2. Multitasking Means More Mistakes and Errors
One outcome I’ve learned from Multitasking is that when I switch from one task to another, I usually forget what I was doing, how I was doing it, and so I have to try to remember, which often results in having to learn the task over again. And, when I switch back to the task I just switched from, I go through the same re-learning process.
All of this re-learning and remembering elements and steps of the tasks usually results in me making errors – indeed, these errors are probably normal in the learning curve cycle but also completely avoidable if I had chosen to start a task and finish a task before beginning a new one.
3. Multitasking Leads to Stress and Anxiety
As much as I hate to admit it, some jobs require Multitasking. As a father of 9 kids, ages 13 and under (we’ve adopted children), I often have to Multi-task. Here are some common task switching activities I’ve done as a dad:
- While changing a diaper, I’ve also stopped other kids from fighting over a toy.
- While making lunch for the kids, I have to comfort a child that just got hurt from wrestling his big brother.

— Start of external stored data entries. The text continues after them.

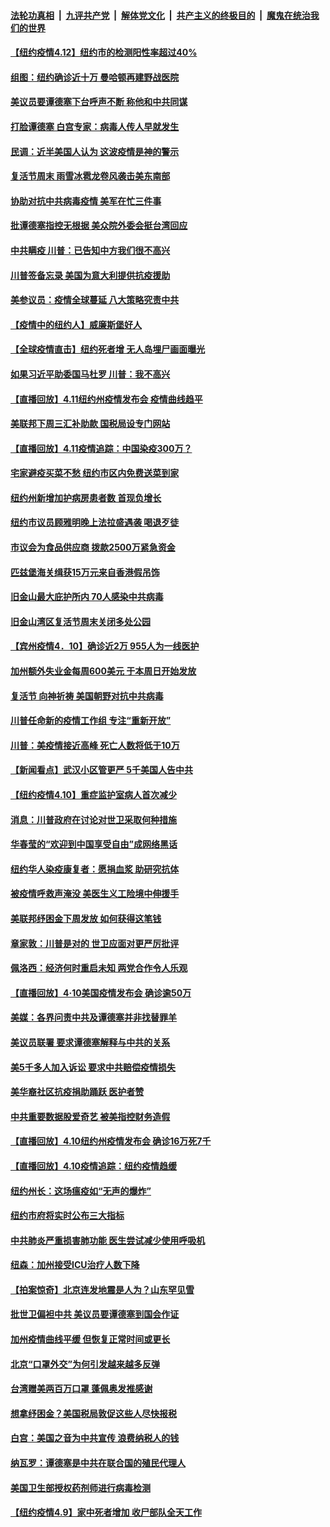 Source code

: ####  [法轮功真相](../../../../basic/blob/master/README.md?t=04122130) &nbsp;|&nbsp; [九评共产党](../../../../9ping.md/blob/master/README.md?t=04122130) &nbsp;|&nbsp; [解体党文化](../../../../jtdwh.md/blob/master/README.md?t=04122130)  &nbsp;|&nbsp; [共产主义的终极目的](../../../../gczydzjmd.md/blob/master/README.md?t=04122130) &nbsp;|&nbsp; [魔鬼在统治我们的世界](../../../../mgztzwmdsj.md/blob/master/README.md?t=04122130) 

#### [【纽约疫情4.12】纽约市的检测阳性率超过40%](../pages/nsc412/n12024376.md?t=04122130) 

#### [组图：纽约确诊近十万 曼哈顿再建野战医院](../pages/nsc412/n12024039.md?t=04122130) 

#### [美议员要谭德塞下台呼声不断 称他和中共同谋](../pages/nsc412/n12023568.md?t=04122130) 

#### [打脸谭德塞 白宫专家：病毒人传人早就发生](../pages/nsc412/n12023838.md?t=04122130) 

#### [民调：近半美国人认为 这波疫情是神的警示](../pages/nsc412/n12023749.md?t=04122130) 

#### [复活节周末 雨雪冰雹龙卷风袭击美东南部](../pages/nsc412/n12023646.md?t=04122130) 

#### [协助对抗中共病毒疫情 美军在忙三件事](../pages/nsc412/n12023573.md?t=04122130) 

#### [批谭德塞指控无根据 美众院外委会挺台湾回应](../pages/nsc412/n12023535.md?t=04122130) 

#### [中共瞒疫 川普：已告知中方我们很不高兴](../pages/nsc412/n12023488.md?t=04122130) 

#### [川普签备忘录 美国为意大利提供抗疫援助](../pages/nsc412/n12023223.md?t=04122130) 

#### [美参议员：疫情全球蔓延 八大策略究责中共](../pages/nsc412/n12023123.md?t=04122130) 

#### [【疫情中的纽约人】威廉斯堡好人](../pages/nsc412/n12022961.md?t=04122130) 

#### [【全球疫情直击】纽约死者增 无人岛埋尸画面曝光](../pages/nsc412/n12022645.md?t=04122130) 

#### [如果习近平助委国马杜罗 川普：我不高兴](../pages/nsc412/n12023020.md?t=04122130) 

#### [【直播回放】4.11纽约州疫情发布会 疫情曲线趋平](../pages/nsc412/n12022842.md?t=04122130) 

#### [美联邦下周三汇补助款 国税局设专门网站](../pages/nsc412/n12022783.md?t=04122130) 

#### [【直播回放】4.11疫情追踪：中国染疫300万？](../pages/nsc412/n12022682.md?t=04122130) 

#### [宅家避疫买菜不愁  纽约市区内免费送菜到家](../pages/nsc412/n12022013.md?t=04122130) 

#### [纽约州新增加护病房患者数 首现负增长](../pages/nsc412/n12021922.md?t=04122130) 

#### [纽约市议员顾雅明晚上法拉盛遇袭  喝退歹徒](../pages/nsc412/n12021877.md?t=04122130) 

#### [市议会为食品供应商 拨款2500万紧急资金](../pages/nsc412/n12021903.md?t=04122130) 

#### [匹兹堡海关缉获15万元来自香港假吊饰](../pages/nsc412/n12021909.md?t=04122130) 

#### [旧金山最大庇护所内 70人感染中共病毒](../pages/nsc412/n12022067.md?t=04122130) 

#### [旧金山湾区复活节周末关闭多处公园](../pages/nsc412/n12022035.md?t=04122130) 

#### [【宾州疫情4．10】确诊近2万  955人为一线医护](../pages/nsc412/n12021961.md?t=04122130) 

#### [加州额外失业金每周600美元   于本周日开始发放](../pages/nsc412/n12021943.md?t=04122130) 

#### [复活节 向神祈祷 美国朝野对抗中共病毒](../pages/nsc412/n12018246.md?t=04122130) 

#### [川普任命新的疫情工作组 专注“重新开放”](../pages/nsc412/n12021508.md?t=04122130) 

#### [川普：美疫情接近高峰 死亡人数将低于10万](../pages/nsc412/n12021499.md?t=04122130) 

#### [【新闻看点】武汉小区管更严 5千美国人告中共](../pages/nsc412/n12020890.md?t=04122130) 

#### [【纽约疫情4.10】重症监护室病人首次减少](../pages/nsc412/n12019733.md?t=04122130) 

#### [消息：川普政府在讨论对世卫采取何种措施](../pages/nsc412/n12021257.md?t=04122130) 

#### [华春莹的“欢迎到中国享受自由”成网络黑话](../pages/nsc412/n12020431.md?t=04122130) 

#### [纽约华人染疫康复者：愿捐血浆 助研究抗体](../pages/nsc412/n12019020.md?t=04122130) 

#### [被疫情呼救声淹没 美医生义工险境中伸援手](../pages/nsc412/n12018458.md?t=04122130) 

#### [美联邦纾困金下周发放 如何获得这笔钱](../pages/nsc412/n12020875.md?t=04122130) 

#### [章家敦：川普是对的 世卫应面对更严厉批评](../pages/nsc412/n12020417.md?t=04122130) 

#### [佩洛西：经济何时重启未知 两党合作令人乐观](../pages/nsc412/n12020724.md?t=04122130) 

#### [【直播回放】4·10美国疫情发布会 确诊逾50万](../pages/nsc412/n12020647.md?t=04122130) 

#### [美媒：各界问责中共及谭德塞并非找替罪羊](../pages/nsc412/n12020764.md?t=04122130) 

#### [美议员联署 要求谭德塞解释与中共的关系](../pages/nsc412/n12020472.md?t=04122130) 

#### [美5千多人加入诉讼 要求中共赔偿疫情损失](../pages/nsc412/n12020585.md?t=04122130) 

#### [美华裔社区抗疫捐助踊跃 医护者赞](../pages/nsc412/n12020397.md?t=04122130) 

#### [中共重要数据股爱奇艺 被美指控财务造假](../pages/nsc412/n12020345.md?t=04122130) 

#### [【直播回放】4.10纽约州疫情发布会 确诊16万死7千](../pages/nsc412/n12020407.md?t=04122130) 

#### [【直播回放】4.10疫情追踪：纽约疫情趋缓](../pages/nsc412/n12019812.md?t=04122130) 

#### [纽约州长：这场瘟疫如“无声的爆炸”](../pages/nsc412/n12018981.md?t=04122130) 

#### [纽约市府将实时公布三大指标](../pages/nsc412/n12018936.md?t=04122130) 

#### [中共肺炎严重损害肺功能 医生尝试减少使用呼吸机](../pages/nsc412/n12018920.md?t=04122130) 

#### [纽森：加州接受ICU治疗人数下降](../pages/nsc412/n12019005.md?t=04122130) 

#### [【拍案惊奇】北京连发地震是人为？山东罕见雪](../pages/nsc412/n12018467.md?t=04122130) 

#### [批世卫偏袒中共 美议员要谭德塞到国会作证](../pages/nsc412/n12018619.md?t=04122130) 

#### [加州疫情曲线平缓 但恢复正常时间或更长](../pages/nsc412/n12018560.md?t=04122130) 

#### [北京“口罩外交”为何引发越来越多反弹](../pages/nsc412/n12018113.md?t=04122130) 

#### [台湾赠美两百万口罩 蓬佩奥发推感谢](../pages/nsc412/n12015356.md?t=04122130) 

#### [想拿纾困金？美国税局敦促这些人尽快报税](../pages/nsc412/n12018354.md?t=04122130) 

#### [白宫：美国之音为中共宣传 浪费纳税人的钱](../pages/nsc412/n12018401.md?t=04122130) 

#### [纳瓦罗：谭德塞是中共在联合国的殖民代理人](../pages/nsc412/n12018336.md?t=04122130) 

#### [美国卫生部授权药剂师进行病毒检测](../pages/nsc412/n12018226.md?t=04122130) 

#### [【纽约疫情4.9】家中死者增加 收尸部队全天工作](../pages/nsc412/n12016993.md?t=04122130)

- While tucking the little kids into bed, I have to remind the big kids that we don’t always need to have dessert after dinner.
You get my point.
All the while, Multitasking adds stress and anxiety to a job that is already full of stress and anxiety.
4. Multitasking Leads to Tasks Left Undone
While I might not be old in age, I sure feel very old in years. As a consequence, I sometimes forget what I was doing. So, when I switch tasks, I usually forget what I was doing and sometimes the task I just switched from doesn’t get done.
5. Multitasking Leads to Damaged Relationships
I’ve learned that when my mind and attention is on something else other than on the person I’m currently with, they don’t feel loved, listened to, or appreciated. This is one that I’ve really tried to do less of, because when people and feelings are concerned, it’s important to me that I maintain those and do less of the behaviors that harm important relationships.
The negative results I highlight above are very real and logical outcomes from Multitasking. Each day, I aim to do better by doing less and less Multitasking. As in all things business, continuous improvement also applies to ones personal life.